'We had just got back from Hussains [sic] exhibition-opening, when we saw your telegram. So back we rushed once again, and Hussain [sic] assured us the ‘bathers’ isn’t sold and he will keep it for you. Many others were already sold, so thank heavens we got there in t.mes . His exhibition is a tremendous (Fabulous, to use your favourite expression) success.'
– Indrani Rahman (noted dancer and friend of the family) in a letter to Patwant Singh, 30 November 1957
Maqbool Fida Husain’s Bathers depicts a group of women at their ablutions. This theme was famously pursued by Paul Cézanne through the congregating nudes of his Bathers series from the early-twentieth century. Despite Husain’s established choice of subject, his interpretation remains unique, and this work is a bold and modern demonstration incorporating elements of anecdotal classicism. Husain himself has commented on his female figures:
“One reason I went back to the Gupta period of sculpture was to study the human form – when the British ruled we were taught to draw a figure with the proportions from Greek and Roman sculpture… That was what I thought was wrong… In the east the human form is an entirely different structure… the way a woman walks in the village there are three breaks… from the feet, the hips and shoulder… they move in rhythm… the walk of a European is erect and archaic.”

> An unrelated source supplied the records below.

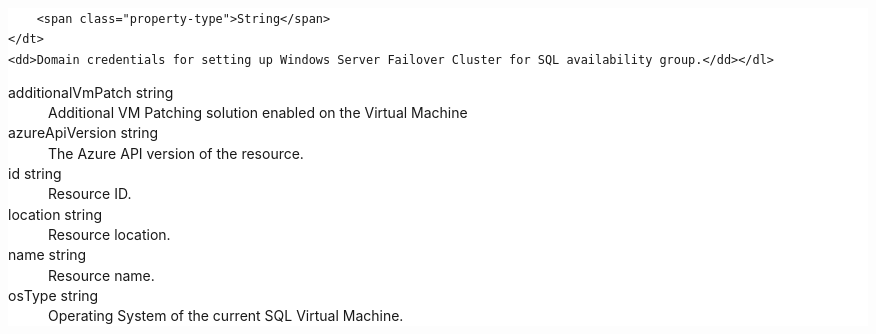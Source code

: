        <span class="property-type">String</span>
    </dt>
    <dd>Domain credentials for setting up Windows Server Failover Cluster for SQL availability group.</dd></dl>
</pulumi-choosable>
</div>

<div>
<pulumi-choosable type="language" values="javascript,typescript">
<dl class="resources-properties"><dt class="property-"
            title="">
        <span id="additionalvmpatch_nodejs">
<a data-swiftype-name="resource-property" data-swiftype-type="text" href="#additionalvmpatch_nodejs" style="color: inherit; text-decoration: inherit;">additional<wbr>Vm<wbr>Patch</a>
</span>
        <span class="property-indicator"></span>
        <span class="property-type">string</span>
    </dt>
    <dd>Additional VM Patching solution enabled on the Virtual Machine</dd><dt class="property-"
            title="">
        <span id="azureapiversion_nodejs">
<a data-swiftype-name="resource-property" data-swiftype-type="text" href="#azureapiversion_nodejs" style="color: inherit; text-decoration: inherit;">azure<wbr>Api<wbr>Version</a>
</span>
        <span class="property-indicator"></span>
        <span class="property-type">string</span>
    </dt>
    <dd>The Azure API version of the resource.</dd><dt class="property-"
            title="">
        <span id="id_nodejs">
<a data-swiftype-name="resource-property" data-swiftype-type="text" href="#id_nodejs" style="color: inherit; text-decoration: inherit;">id</a>
</span>
        <span class="property-indicator"></span>
        <span class="property-type">string</span>
    </dt>
    <dd>Resource ID.</dd><dt class="property-"
            title="">
        <span id="location_nodejs">
<a data-swiftype-name="resource-property" data-swiftype-type="text" href="#location_nodejs" style="color: inherit; text-decoration: inherit;">location</a>
</span>
        <span class="property-indicator"></span>
        <span class="property-type">string</span>
    </dt>
    <dd>Resource location.</dd><dt class="property-"
            title="">
        <span id="name_nodejs">
<a data-swiftype-name="resource-property" data-swiftype-type="text" href="#name_nodejs" style="color: inherit; text-decoration: inherit;">name</a>
</span>
        <span class="property-indicator"></span>
        <span class="property-type">string</span>
    </dt>
    <dd>Resource name.</dd><dt class="property-"
            title="">
        <span id="ostype_nodejs">
<a data-swiftype-name="resource-property" data-swiftype-type="text" href="#ostype_nodejs" style="color: inherit; text-decoration: inherit;">os<wbr>Type</a>
</span>
        <span class="property-indicator"></span>
        <span class="property-type">string</span>
    </dt>
    <dd>Operating System of the current SQL Virtual Machine.</dd><dt class="property-"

(D. Herwitz, Husain, Tata Steel Publications Co. Ltd. Bombay, 1988, p. 17)
Painted in 1957, Bathers dates to a period when Husain produced a number of compositions depicting rural Indian scenes, such as Marathi Women, Women at Work, and the most famous of them all, Zameen. ‘Husain’s nudes of this period are abstractions, occasionally tender but for the most part curiously aloof and impersonal.’ (D. Herwitz, Husain, Tata Steel Publications Co. Ltd., Bombay, 1988, p. 42)
The elegant women in Bathers are starkly infilled with white, blue, red, and grey, each holding a distinct pose, some seated and some standing in counterpoise. This work is particularly compelling; a mesmerizing and avantgarde representation of old age rituals.